A Web-Based Face Recognition System Using Mobile Agent Technology

Asian Journal of Information Technology

A Web-Based Face Recognition System Using Mobile Agent Technology

Md. Geaur Rahman, Somlal Das, A.R.S. Ahmed Siddique and Md. Khademul Islam Molla

Abstract: This study presents an application of mobile agent technology to solve the problem of web-based face recognition. Faces represent complex, multidimensional, meaningful visual stimuli and developing a computational model for face recognition is difficult. The current face recognition models, which suffer from slow performance and platform dependence. The proposed system is a network-oriented system involving not only face detection but also facial feature extraction and graph matching schemes. For high performance in terms of reduced processing time and better flexibility, we introduce an innovative four-layer structural model and a three-dimension operational model. In addition, the proposed system integrates the computing advantages of mobile agents with several improved face recognition algorithms to enhance system robustness. Preliminary experimental results demonstrate the advantages and potentialities of the approach for face recognition on the web.

How to cite this article

Md. Geaur Rahman, Somlal Das, A.R.S. Ahmed Siddique and Md. Khademul Islam Molla, 2010. A Web-Based Face Recognition System Using Mobile Agent Technology. Asian Journal of Information Technology, 9: 91-97.

INTRODUCTION

Web-based face recognition systems have received more and more attention in recent years.
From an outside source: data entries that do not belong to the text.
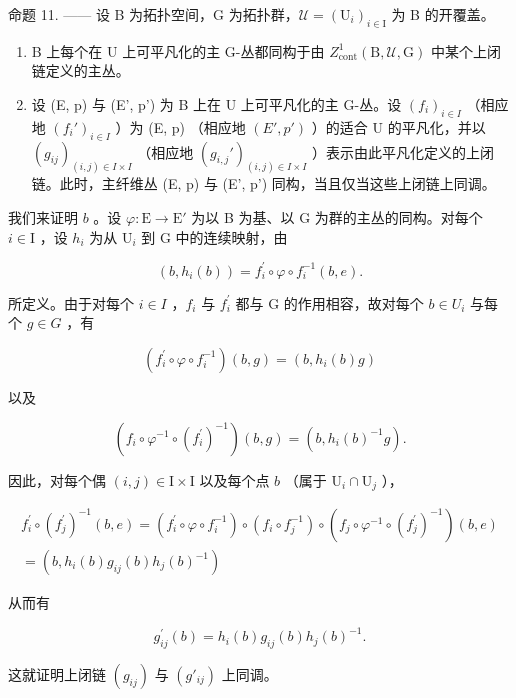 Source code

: 命题 11. —— 设 B 为拓扑空间，G 为拓扑群，\(\mathcal{U} = (\mathrm{U}_{i})_{i\in \mathrm{I}}\) 为 B 的开覆盖。

\begin{enumerate}
\def\labelenumi{\alph{enumi})}
\item
  B 上每个在 U 上可平凡化的主 G-丛都同构于由 \(Z_{\mathrm{cont}}^{1}(\mathrm{B}, \mathcal{U}, \mathrm{G})\) 中某个上闭链定义的主丛。
\item
  设 (E, p) 与 (E', p') 为 B 上在 U 上可平凡化的主 G-丛。设 \((f_i)_{i \in I}\) （相应地 \((f_i')_{i \in I}\) ）为 (E, p) （相应地 \((E', p')\) ）的适合 U 的平凡化，并以 \((g_{ij})_{(i,j) \in I \times I}\) （相应地 \((g_{i,j}')_{(i,j) \in I \times I}\) ）表示由此平凡化定义的上闭链。此时，主纤维丛 (E, p) 与 (E', p') 同构，当且仅当这些上闭链上同调。
\end{enumerate}

我们来证明 \(b\) 。设 \(\varphi: \mathrm{E} \to \mathrm{E}'\) 为以 B 为基、以 G 为群的主丛的同构。对每个 \(i \in \mathrm{I}\) ，设 \(h_i\) 为从 \(\mathrm{U}_i\) 到 G 中的连续映射，由

\[
(b, h _ {i} (b)) = f _ {i} ^ {\prime} \circ \varphi \circ f _ {i} ^ {- 1} (b, e).
\]

所定义。由于对每个 \(i \in I\) ，\(f_{i}\) 与 \(f_{i}^{\prime}\) 都与 G 的作用相容，故对每个 \(b \in U_{i}\) 与每个 \(g \in G\) ，有

\[
(f _ {i} ^ {\prime} \circ \varphi \circ f _ {i} ^ {- 1}) (b, g) = (b, h _ {i} (b) g)
\]

以及

\[
(f _ {i} \circ \varphi^ {- 1} \circ (f _ {i} ^ {\prime}) ^ {- 1}) (b, g) = (b, h _ {i} (b) ^ {- 1} g).
\]

因此，对每个偶 \((i,j)\in \mathrm{I}\times \mathrm{I}\) 以及每个点 \(b\) （属于 \(\mathrm{U}_i\cap \mathrm{U}_j\) ），

\[
\begin{array}{c} f _ {i} ^ {\prime} \circ (f _ {j} ^ {\prime}) ^ {- 1} (b, e) = (f _ {i} ^ {\prime} \circ \varphi \circ f _ {i} ^ {- 1}) \circ (f _ {i} \circ f _ {j} ^ {- 1}) \circ (f _ {j} \circ \varphi^ {- 1} \circ (f _ {j} ^ {\prime}) ^ {- 1}) (b, e) \\ = (b, h _ {i} (b) g _ {i j} (b) h _ {j} (b) ^ {- 1}) \end{array}
\]

从而有

\[
g _ {i j} ^ {\prime} (b) = h _ {i} (b) g _ {i j} (b) h _ {j} (b) ^ {- 1}.
\]

这就证明上闭链 \((g_{ij})\) 与 \((g'_{ij})\) 上同调。

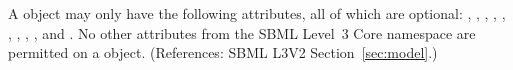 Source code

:A \Model object may only have the following attributes, all of which are
optional: , , , ,
, , ,
, ,  and
.  No other attributes from the SBML Level~3 Core
namespace are permitted on a \Model object.  (References: SBML L3V2
Section~\ref{sec:model}.)
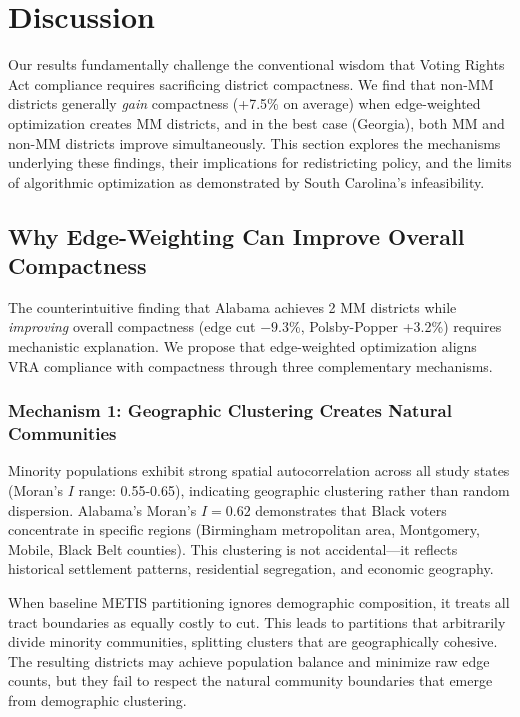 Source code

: 
\section{Discussion}

Our results fundamentally challenge the conventional wisdom that Voting Rights Act compliance requires sacrificing district compactness. We find that non-MM districts generally \emph{gain} compactness (+7.5\% on average) when edge-weighted optimization creates MM districts, and in the best case (Georgia), both MM and non-MM districts improve simultaneously. This section explores the mechanisms underlying these findings, their implications for redistricting policy, and the limits of algorithmic optimization as demonstrated by South Carolina's infeasibility.

\subsection{Why Edge-Weighting Can Improve Overall Compactness}

The counterintuitive finding that Alabama achieves 2 MM districts while \emph{improving} overall compactness (edge cut $-9.3$\%, Polsby-Popper +3.2\%) requires mechanistic explanation. We propose that edge-weighted optimization aligns VRA compliance with compactness through three complementary mechanisms.

\subsubsection{Mechanism 1: Geographic Clustering Creates Natural Communities}

Minority populations exhibit strong spatial autocorrelation across all study states (Moran's $I$ range: 0.55-0.65), indicating geographic clustering rather than random dispersion. Alabama's Moran's $I = 0.62$ demonstrates that Black voters concentrate in specific regions (Birmingham metropolitan area, Montgomery, Mobile, Black Belt counties). This clustering is not accidental---it reflects historical settlement patterns, residential segregation, and economic geography.

When baseline METIS partitioning ignores demographic composition, it treats all tract boundaries as equally costly to cut. This leads to partitions that arbitrarily divide minority communities, splitting clusters that are geographically cohesive. The resulting districts may achieve population balance and minimize raw edge counts, but they fail to respect the natural community boundaries that emerge from demographic clustering.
Face Recognition (FR) is not a simple problem since a new image of a face seen in the recognition phase is usually different from the images previously seen by the system in the learning phase. There are several sources for these variations between images of the same face. The image depends on viewing conditions, device characteristics and environment. This includes viewing position (which determines the orientation, location and size of the face in the image), imaging quality (which influences the resolution, blurring and noise in the picture) and the light source (which influences the reflection). In addition to this the face is a dynamic object and it changes according to expressions, mood, age, hairstyle, glasses, etc. (Rahman et al., 2003).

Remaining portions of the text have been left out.